Tout au long de ce processus, les décideurs du Kenya doivent garder à l’esprit que même les meilleurs des plans peuvent parfois dérailler, comme l’expérience récente du Ghana tend à le démontrer. En 2007, quatre milliards de barils de pétrole ont été découverts au large du littoral du Ghana et la production a été lancée en 2010. L’année suivante, la loi portant sur l’administration des revenus du pétrole répartissait la richesse entre la consommation, l’investissement et des placements à l’étranger, comme des économistes de partout dans le monde entier l’ont recommandé (les auteurs y compris).

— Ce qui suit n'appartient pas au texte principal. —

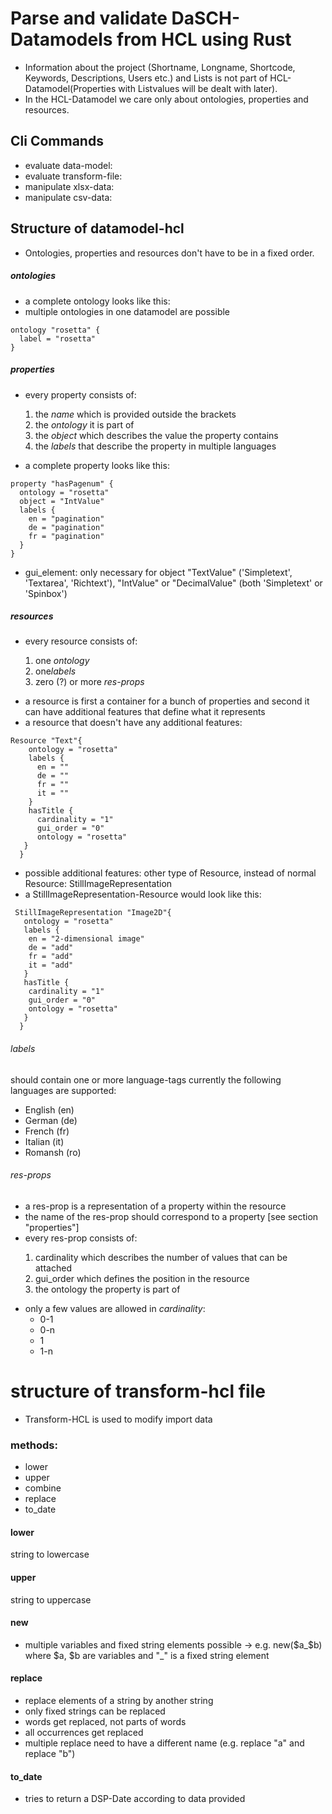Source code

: # Parse and validate DaSCH-Datamodels from HCL using Rust

 - Information about the project (Shortname, Longname, Shortcode, Keywords, Descriptions, Users etc.) and Lists is not part of HCL-Datamodel(Properties with Listvalues will be dealt with later).
 - In the HCL-Datamodel we care only about ontologies, properties and resources. 
## Cli Commands
- evaluate data-model:
- evaluate transform-file:
- manipulate xlsx-data:
- manipulate csv-data:

## Structure of datamodel-hcl
- Ontologies, properties and resources don't have to be in a fixed order.
 
##### ontologies
- a complete ontology looks like this:
- multiple ontologies in one datamodel are possible
 
```hcl
ontology "rosetta" {
  label = "rosetta"
}
```

##### properties
- every property consists of: 
 <ol style="padding-left: 40px">
<li>the <em>name</em> which is provided outside the brackets</li>
<li>the <em>ontology</em> it is part of</li>
 <li>the <em>object</em> which describes the value the property contains</li>
 <li>the <em>labels</em> that describe the property in multiple languages</li>
</ol>

- a complete property looks like this:
```hcl
property "hasPagenum" {
  ontology = "rosetta"
  object = "IntValue"
  labels {
    en = "pagination"
    de = "pagination"
    fr = "pagination"
  }
}
```
- gui_element: only necessary for object "TextValue" ('Simpletext', 'Textarea', 'Richtext'), "IntValue" or "DecimalValue" (both 'Simpletext' or 'Spinbox')
##### resources
- every resource consists of:
<ol style="padding-left: 40px">
<li>one <em>ontology</em></li>
<li>one<em>labels</em></li>
<li>zero (?) or more <em>res-props</em></li>
</ol>

- a resource is first a container for a bunch of properties and second it can have additional features that define what it represents
- a resource that doesn't have any additional features:
```hcl 
Resource "Text"{
    ontology = "rosetta"
    labels {
      en = ""
      de = ""
      fr = ""
      it = ""
    }
    hasTitle {
      cardinality = "1"
      gui_order = "0"
      ontology = "rosetta"
   }
  }
```
- possible additional features: other type of Resource, instead of normal Resource: StillImageRepresentation
- a StillImageRepresentation-Resource would look like this:
```hcl
 StillImageRepresentation "Image2D"{
   ontology = "rosetta"
   labels {
    en = "2-dimensional image"
    de = "add"
    fr = "add"
    it = "add"
   }
   hasTitle {
    cardinality = "1"
    gui_order = "0"
    ontology = "rosetta"
   }
  }
```
###### labels
 should contain one or more language-tags
 currently the following languages are supported:
- English (en)
- German (de)
- French (fr)
- Italian (it)
- Romansh (ro)

###### res-props
- a res-prop is a representation of a property within the resource
- the name of the res-prop should correspond to a property [see section "properties"]
- every res-prop consists of:
 <ol style="padding-left: 40px">
  <li>cardinality which describes the number of values that can be attached</li>
  <li>gui_order which defines the position in the resource</li>
  <li>the ontology the property is part of</li>
</ol>

- only a few values are allowed in <em>cardinality</em>: 
  - 0-1
  - 0-n
  - 1
  - 1-n

# structure of transform-hcl file 
- Transform-HCL is used to modify import data

### methods:
- lower
- upper
- combine 
- replace
- to_date

#### lower
 string to lowercase

#### upper
 string to uppercase

#### new
- multiple variables and fixed string elements possible
 -> e.g. new($a_$b) where $a, $b are variables and "_" is a fixed string element

#### replace
- replace elements of a string by another string
- only fixed strings can be replaced
- words get replaced, not parts of words
- all occurrences get replaced
- multiple replace need to have a different name (e.g. replace "a" and replace "b")

#### to_date
- tries to return a DSP-Date according to data provided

Or, à la suite de l’élection présidentielle de l’an dernier, la situation a commencé à se détériorer. La poursuite des  votes a fini par hausser le déficit de la balance des paiements du Ghana, en raison des  subventions importantes à la consommation de carburant et d’une augmentation de 47 % dans les prestations de ses fonctionnaires. Ce scénario est un classique des pays en développement qui connaissent un boom pétrolier.

Certains développements sont néanmoins positifs pour le Ghana. Malgré l’envolée des dépenses de l’État, les interventions de la banque centrale pour stabiliser l’inflation ont maîtrisé les prix des biens et services. L’objectif de stabilité des prix – la norme dans les pays développés comme l’Australie, les États-Unis et le Royaume-Uni – est plutôt rare en Afrique. En fait, c’est un des éléments qui manque au  Kenya.

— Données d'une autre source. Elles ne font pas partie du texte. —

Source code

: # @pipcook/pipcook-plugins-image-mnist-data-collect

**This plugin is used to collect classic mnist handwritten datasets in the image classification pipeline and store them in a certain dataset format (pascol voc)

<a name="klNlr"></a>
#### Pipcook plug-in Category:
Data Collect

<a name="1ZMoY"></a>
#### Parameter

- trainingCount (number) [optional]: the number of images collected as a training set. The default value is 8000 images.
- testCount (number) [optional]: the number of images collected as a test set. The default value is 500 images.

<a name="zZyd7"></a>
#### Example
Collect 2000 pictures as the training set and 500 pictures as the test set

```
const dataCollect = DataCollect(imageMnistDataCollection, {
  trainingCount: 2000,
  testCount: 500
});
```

Le maintien de la stabilité des prix est sur le point de devenir plus important que jamais. Ce dernier mois, les dirigeants des pays membres de la communauté de l’Afrique de l’Est devraient entériner le processus de création d’une union monétaire, couvrant une population de 150 millions, et ce, dès 2015. Les stocks pétroliers nouvellement découverts du Kenya compliqueront ces projets, étant donné les entrées massives de capitaux qui créeront des pressions inflationnistes au Kenya plus élevées que chez ses voisins. Si la banque centrale de l’Afrique de l’Est monte le taux d’intérêt pour contrer l’inflation au Kenya, le reste de l’union connaîtra un chômage plus élevé.

La crise actuelle de la zone euro démontre clairement les problèmes auxquels fait face une union monétaire de partenaires inégaux. Un peu comme si un sportif de salon sans entraînement se mettait à courir le 800 mètres contre le détenteur du record mondial.

Le Kenya et la Communauté d’Afrique de l’Est visent l’union monétaire depuis l’an 2000. Mais la découverte récente de gigantesques gisements de ressources naturelles au Kenya et ailleurs obligera les responsables politiques à repenser cet objectif. Les banques centrales ont besoin d’une marge de manœuvre pour adapter la politique monétaire à l’évolution rapide des structures économiques et pour réparer les dégâts économiques que le processus électoral laisse sur son passage.

John Maynard Keynes aurait déjà déclaré que : « Lorsque les faits changent, je change d’avis ». Au Kenya et en Afrique de l’Est, la réalité a changé; il est grand temps que les politiques des décideurs s’y adaptent.